Many conversations I have with young adults start with a statement like this: “I am stuck. I have no idea what I am passionate about. What if I make the wrong career choice and I am not passionate about the work?”
What I increasingly see among young adults is decision paralysis – or what I have started to call Passion Paralysis. This paralysis stems from the fear and trepidation that many young adults experience in trying to narrow down, choose and commit to one career path.
Have we inadvertently done young adults a disservice by framing career development under the banner of “find your passion” before they have even experienced and explored the world that they are entering?
Career reality check
Many young adults entering the workforce – now and in the future – will likely have more than one career during their lives. This will mean different experiences of work – roles, skills, responsibilities and environments.
They will be navigating a desire for stability and decent work with the reality of having multiple careers. They will have to undertake lifelong learning and be continuously building flexible and transferable skillsets. Within this dynamic, they will also want to experience their working lives as meaningful and purposeful.
“Have we inadvertently done young adults a disservice by framing career development under the banner of “find your passion”?
Despite these realities, the assumption persists that a meaningful or even successful career involves one specific job or career path that we are consistently passionate about.
Let’s take an experiential approach – one that encourages exploration and discovery
Our career lives are a developmental process with stages and steps, changes and the possibility of alternate paths. How we experience work within this unfolding, changing process will be interpreted and valued differently over time. In other words, our definitions of what we are passionate about and what we experience as meaningful or fulfilling will also change.
What can parents, educators, career development practitioners, employers, business leaders, coaches and counsellors do collectively to help mitigate decision – or passion – paralysis and support young adults at the start line of their careers? How can we encourage and support exploration, engagement, reflection and discovery?
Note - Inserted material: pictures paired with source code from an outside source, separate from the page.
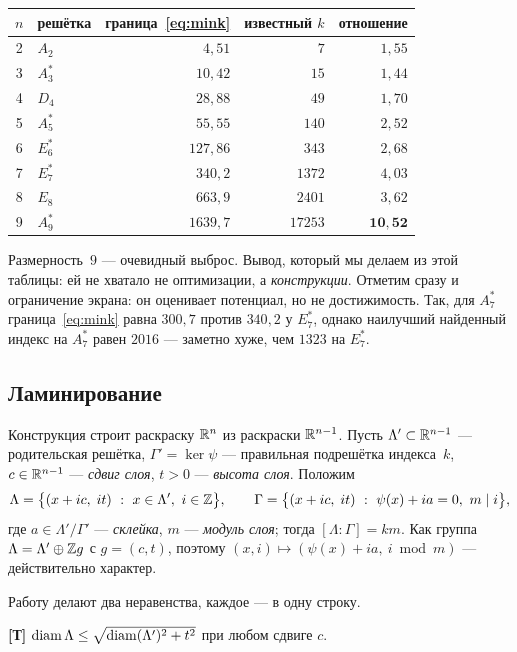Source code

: \begin{center}\small
\begin{tabular}{c l r r r}
\toprule
$n$ & решётка & граница~\eqref{eq:mink} & известный $k$ & отношение\\
\midrule
2 & $A_2$    & $4{,}51$   & $7$     & $1{,}55$\\
3 & $A_3^*$  & $10{,}42$  & $15$    & $1{,}44$\\
4 & $D_4$    & $28{,}88$  & $49$    & $1{,}70$\\
5 & $A_5^*$  & $55{,}55$  & $140$   & $2{,}52$\\
6 & $E_6^*$  & $127{,}86$ & $343$   & $2{,}68$\\
7 & $E_7^*$  & $340{,}2$  & $1372$  & $4{,}03$\\
8 & $E_8$    & $663{,}9$  & $2401$  & $3{,}62$\\
9 & $A_9^*$  & $1639{,}7$ & $17253$ & $\mathbf{10{,}52}$\\
\bottomrule
\end{tabular}
\end{center}

\noindent Размерность~$9$ --- очевидный выброс. Вывод, который мы делаем из
этой таблицы: ей не хватало не оптимизации, а \emph{конструкции}. Отметим сразу
и ограничение экрана: он оценивает потенциал, но не достижимость. Так, для
$A_7^*$ граница~\eqref{eq:mink} равна $300{,}7$ против $340{,}2$ у $E_7^*$,
однако наилучший найденный индекс на $A_7^*$ равен $2016$ --- заметно хуже, чем
$1323$ на $E_7^*$.

\subsection{Ламинирование}\label{ssec:lam}

Конструкция строит раскраску $\R^n$ из раскраски $\R^{n-1}$. Пусть
$\Lambda'\subset\R^{n-1}$ --- родительская решётка, $\Gamma'=\ker\psi$ ---
правильная подрешётка индекса~$k$, $c\in\R^{n-1}$ --- \emph{сдвиг слоя},
$t>0$ --- \emph{высота слоя}. Положим
\[
\Lambda=\bigl\{(x+ic,\;it)\ :\ x\in\Lambda',\ i\in\Z\bigr\},\qquad
\Gamma=\bigl\{(x+ic,\;it)\ :\ \psi(x)+ia=0,\ m\mid i\bigr\},
\]
где $a\in\Lambda'/\Gamma'$ --- \emph{склейка}, $m$ --- \emph{модуль слоя};
тогда $[\Lambda:\Gamma]=km$. Как группа $\Lambda=\Lambda'\oplus\Z g$ с
$g=(c,t)$, поэтому $(x,i)\mapsto(\psi(x)+ia,\ i\bmod m)$ --- действительно
характер.

Работу делают два неравенства, каждое --- в одну строку.

\begin{lemma}\label{lem:P1}
\textbf{[Т]} $\diam\Lambda\le\sqrt{\diam(\Lambda')^2+t^2}$ при любом сдвиге $c$.
\end{lemma}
Here are 12 ideas to help set young adults up for career success:
1. Start career conversations early. Conversations about careers should start long before secondary school. Foster discussion, encourage questions, and listen to how youth and young adults “define” work and careers. This provides a great deal of information and perspective on how they see the world and their expectations of and attitudes toward work and career. Work with this information.
2. Examine outdated narratives about career choices and career paths. Changes to the job market and how we work are forcing us to question the meaning of work and what a career life looks like. We need to reflect on career narratives and review career theories and strategies that we ourselves use, to determine whether they are irrelevant to younger generations.
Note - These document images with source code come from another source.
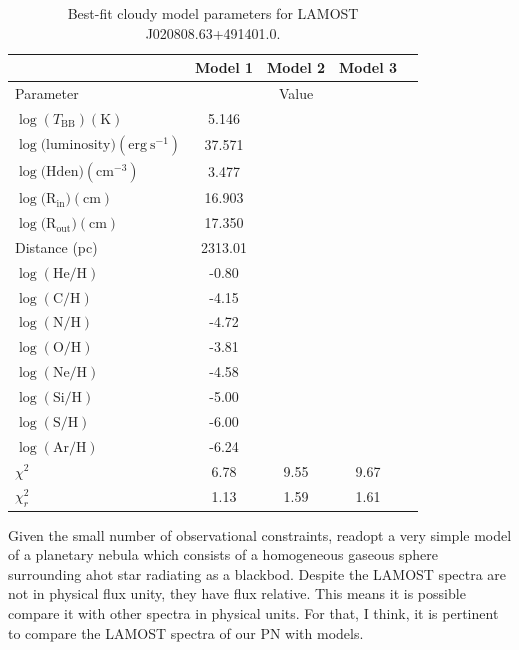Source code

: \documentclass[fleqn,usenatbib]{mnras}
\begin{document}
{%
\begin{table}
	\centering
	\caption{Best-fit {\sc cloudy} model parameters for LAMOST J020808.63+491401.0.}
	\label{tab:example_table}
	\begin{tabular}{lcccc} %
                \hline
                & Model 1 &  Model 2 &  Model 3\\  
		\hline
		Parameter & & Value \\
                \hline
		$\log(T_{\mathrm{BB}}) (\mathrm{K})$  & 5.146 \\
		$\log(\mathrm{luminosity) (erg~s^{-1})}$ & 37.571 \\
		  $\log(\mathrm{Hden) (cm^{-3})} $ & 3.477 \\
                  $\log(\mathrm{R_{in}) (cm)}$ & 16.903 \\
                $\log(\mathrm{R_{out}) (cm)}$ & 17.350 \\
                 Distance (pc) & 2313.01 \\
                  $\log(\mathrm{He/H})$ & -0.80 \\
                $\log(\mathrm{C/H})$ & -4.15 \\
                $\log(\mathrm{N/H})$ & -4.72 \\
                $\log(\mathrm{O/H})$ & -3.81 \\
                $\log(\mathrm{Ne/H})$ & -4.58 \\
                $\log(\mathrm{Si/H})$ & -5.00 \\
                $\log(\mathrm{S/H})$ & -6.00 \\
                $\log(\mathrm{Ar/H})$ & -6.24 \\
                 \hline
                 $\chi^2$ & 6.78 &9.55& 9.67& \\
                 $\chi^2_r$ & 1.13 & 1.59&1.61& \\
                 
                \hline
	\end{tabular}
\end{table}

Given the small number of observational constraints, readopt a very simple model of a planetary nebula which
consists of a homogeneous gaseous sphere surrounding ahot star radiating as a blackbod.
Despite the LAMOST spectra are not in physical flux unity, they have flux relative. This means it
is possible compare it with other spectra in physical units. For that, I think, it is pertinent to
compare the LAMOST spectra of our PN with models.

}
\end{document}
3. Re-evaluate career development courses. Move beyond resume and skill development. Initiate discussions about societal trends, current events and issues affecting local communities and the world that have an impact on the job market and jobseekers.
4. Acknowledge that career development is not a one-size-fits-all. Career development is both highly personal and subject to multiple societal contexts including very real disparities that exist in the world. Encourage conversation and deepened awareness of personal aspirations, societal contexts and barriers to the job market.
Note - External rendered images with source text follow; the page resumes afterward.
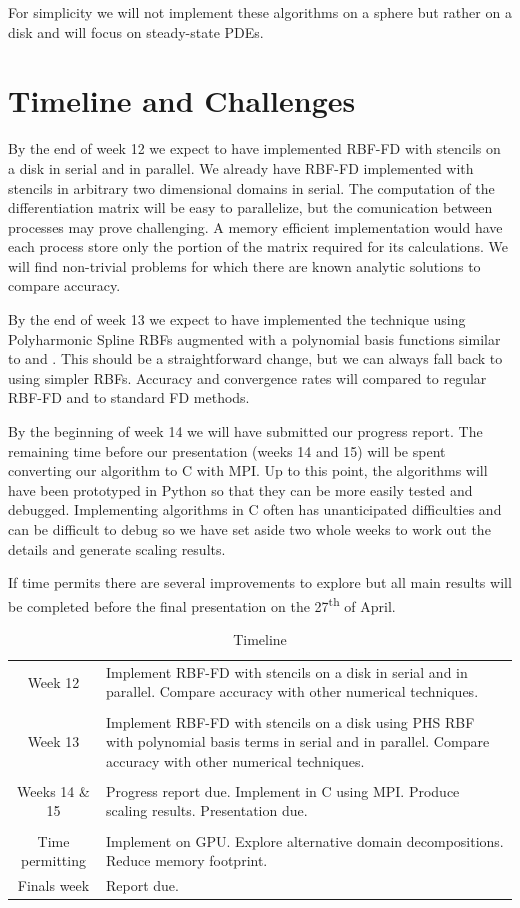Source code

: \documentclass[12pt]{article}
\begin{document}
	For simplicity we will not implement these algorithms on a sphere but rather on a disk and will focus on steady-state PDEs.
	
\section{Timeline and Challenges}
	By the end of week 12 we expect to have implemented RBF-FD with stencils on a disk in serial and in parallel. We already have RBF-FD implemented with stencils in arbitrary two dimensional domains in serial. The computation of the differentiation matrix will be easy to parallelize, but the comunication between processes may prove challenging. A memory efficient implementation would have each process store only the portion of the matrix required for its calculations. We will find non-trivial problems for which there are known analytic solutions to compare accuracy.
	
	By the end of week 13 we expect to have implemented the technique using Polyharmonic Spline RBFs augmented with a polynomial basis functions similar to \cite{Flyer2016-1} and \cite{Flyer2017-2}. This should be a straightforward change, but we can always fall back to using simpler RBFs. Accuracy and convergence rates will compared to regular RBF-FD and to standard FD methods.
	
	
	By the beginning of week 14 we will have submitted our progress report. The remaining time before our presentation (weeks 14 and 15) will be spent converting our algorithm to C with MPI. Up to this point, the algorithms will have been prototyped in Python so that they can be more easily tested and debugged. Implementing algorithms in C often has unanticipated difficulties and can be difficult to debug so we have set aside two whole weeks to work out the details and generate scaling results. 
	
	If time permits there are several improvements to explore but all main results will be completed before the final presentation on the 27\textsuperscript{th} of April.
	
	\begin{table}
		\caption{Timeline}
		\begin{tabular}{ c| p{12cm}} 
			Week 12 & Implement RBF-FD with stencils on a disk in serial and in parallel. Compare accuracy with other numerical techniques.\\
			& \\
			Week 13 & Implement RBF-FD with stencils on a disk using PHS RBF with polynomial basis terms in serial and in parallel. Compare accuracy with other numerical techniques. \\
			&\\
			Weeks 14 \& 15 & Progress report due. Implement in C using MPI. Produce scaling results. Presentation due.\\
			&\\
			Time permitting &  Implement on GPU. Explore alternative domain decompositions. Reduce memory footprint.\\
			Finals week & Report due.
			
		\end{tabular}
		
	\end{table}
 
\pagebreak
 
\printbibliography
\end{document}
5. Normalize career development as a life-long process. Career development is not completed at one stage of life. Our career lives require ongoing “maintenance” and can therefore benefit from accessible career development services at any stage of our working lives.
6. Broaden the conversation about skills. Skills include more than the functional skills required for a particular job. They include natural or innate skills, developing skills over the course of our lifetime, and flexible and transportable skills. Encourage regular re-evaluation of skills and expertise throughout their working lives.
7. Put goal development in perspective. Career goals are important but an overemphasis on having a goal can overshadow the fact that executing a goal requires our full participation and attention to process. By encouraging young adults to explore, we are further equipping them with experiential knowledge and perspective to create and develop realistic and flexible goals.
8. Support and encourage exploration, creativity and dreaming. This means shifting our mindset and valuing the positive benefits of exploration: self-awareness, social awareness, perspective, resilience and discovering what kinds of things we feel passionate about. Careers don’t just happen. They are also created. Exploration facilitates dreaming, imagination and creativity. Discovery reveals spaces, gaps, needs and innovative ideas.
9. Provide a variety of work and experiential opportunities. When young adults have opportunities to grow, expand and discover new potential within themselves, they experience the personal fulfillment that comes from self-expression, mastery and contribution. Encourage and provide opportunities for volunteer work, a gap-year program, extracurricular activities, community programs, apprenticeships or part-time work.
10. Create and provide a variety of relevant supports. Given that young adults will likely have more than one career, and have varying degrees of access to education, training and job opportunities, they will require different kinds of support and encouragement. We need to help them build and navigate their relationship with work and career.
11. Encourage young adults to continuously reflect on their experiences. Every work and life experience is important. What are they learning about themselves and what they are learning about the world? How can these experiences and gathered reflections be further integrated to build their next steps?
12. Be realistic AND hopeful. Young adults are heading into a workforce already affected by such factors as AI, rising unemployment, underemployment and an aging population. But they will also be working with these realities to shape their futures and the future of work. They have an active role to play in shaping their world. We must encourage them in this role to ensure that they see the future with hope.